It was a Friday in mid-March when the Classic Chicago Studio Session 1982-half of this collection was cut (and from where all the forementioned songs, except the Reed-Jackson mashup, stem). Phil was flanked by brother Buddy, on second guitar, along with saxophonist Maurice John Vaughn, keyboardist Professor Eddie Lusk and harpist Larry Cox. “Bad Luck Boy”

ransacks Albert King for nine long, loose minutes as the band forms a buffet line to bite off solos for themselves. “Winehead Woman” is instead a curt, dense, raucous smack.

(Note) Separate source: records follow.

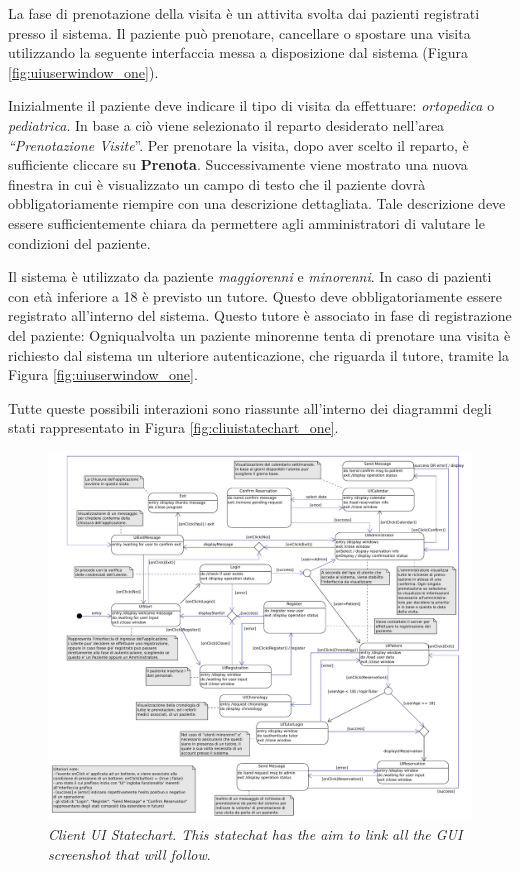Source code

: La fase di prenotazione della visita è un attivita svolta dai pazienti
registrati presso il sistema. Il paziente può prenotare, cancellare
o spostare una visita utilizzando la seguente interfaccia messa a
disposizione dal sistema (Figura \vref{fig:uiuserwindow_one}).

Inizialmente il paziente deve indicare il tipo di visita da effettuare:
\emph{ortopedica} o \emph{pediatrica}. In base a ciò viene selezionato
il reparto desiderato nell'area \emph{{}``Prenotazione Visite}''.
Per prenotare la visita, dopo aver scelto il reparto, è sufficiente
cliccare su \textbf{Prenota}. Successivamente viene mostrato una nuova
finestra in cui è visualizzato un campo di testo che il paziente dovrà
obbligatoriamente riempire con una descrizione dettagliata. Tale descrizione
deve essere sufficientemente chiara da permettere agli amministratori
di valutare le condizioni del paziente. 


Il sistema è utilizzato da paziente \emph{maggiorenni} e \emph{minorenni}.
In caso di pazienti con età inferiore a 18 è previsto un tutore. Questo
deve obbligatoriamente essere registrato all'interno del sistema.
Questo tutore è associato in fase di registrazione del paziente: Ogniqualvolta
un paziente minorenne tenta di prenotare una visita è richiesto
dal sistema un ulteriore autenticazione, che riguarda il tutore, tramite
la Figura \vref{fig:uiuserwindow_one}.

Tutte queste possibili interazioni sono riassunte all'interno dei diagrammi
degli stati rappresentato in Figura \vref{fig:cliuistatechart_one}.

\begin{figure}[p]
\includegraphics[scale=0.47,angle=90]{svgs/UIClient-Statechart-Diagrams}
\caption{\textit{Client UI Statechart. This statechat has the aim to link all the 
GUI screenshot that will follow}.}\label{fig:cliuistatechart_one}
\end{figure}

It was a Sunday in mid-May when the Live in 1985-half shook the stage of London’s 100 Club. Guy and fellow Chicago guitarist Jimmy Dawkins were on the road together overseas, with this show being the final whistlestop in their U.K. tour. Guy first takes a few—seething “Sadie,” hankering “Let Me Love You, Baby”—before locking down rhythm guitar for Dawkins’ lead.

They get “Easy Baby” oscillating with that Magic Sam-kind of swinging release. “That’s Alright” strolls. “You Gotta Love Somebody” and “Dust My Blues Jam” account for 18 minutes of groove between them. Yet for as dominant as Guy’s thorny barbwire and Dawkins’ steely slashes are, the true taskmaster is Michael Scott, Magic Slim’s drummer, who lays down beats like concrete slabs.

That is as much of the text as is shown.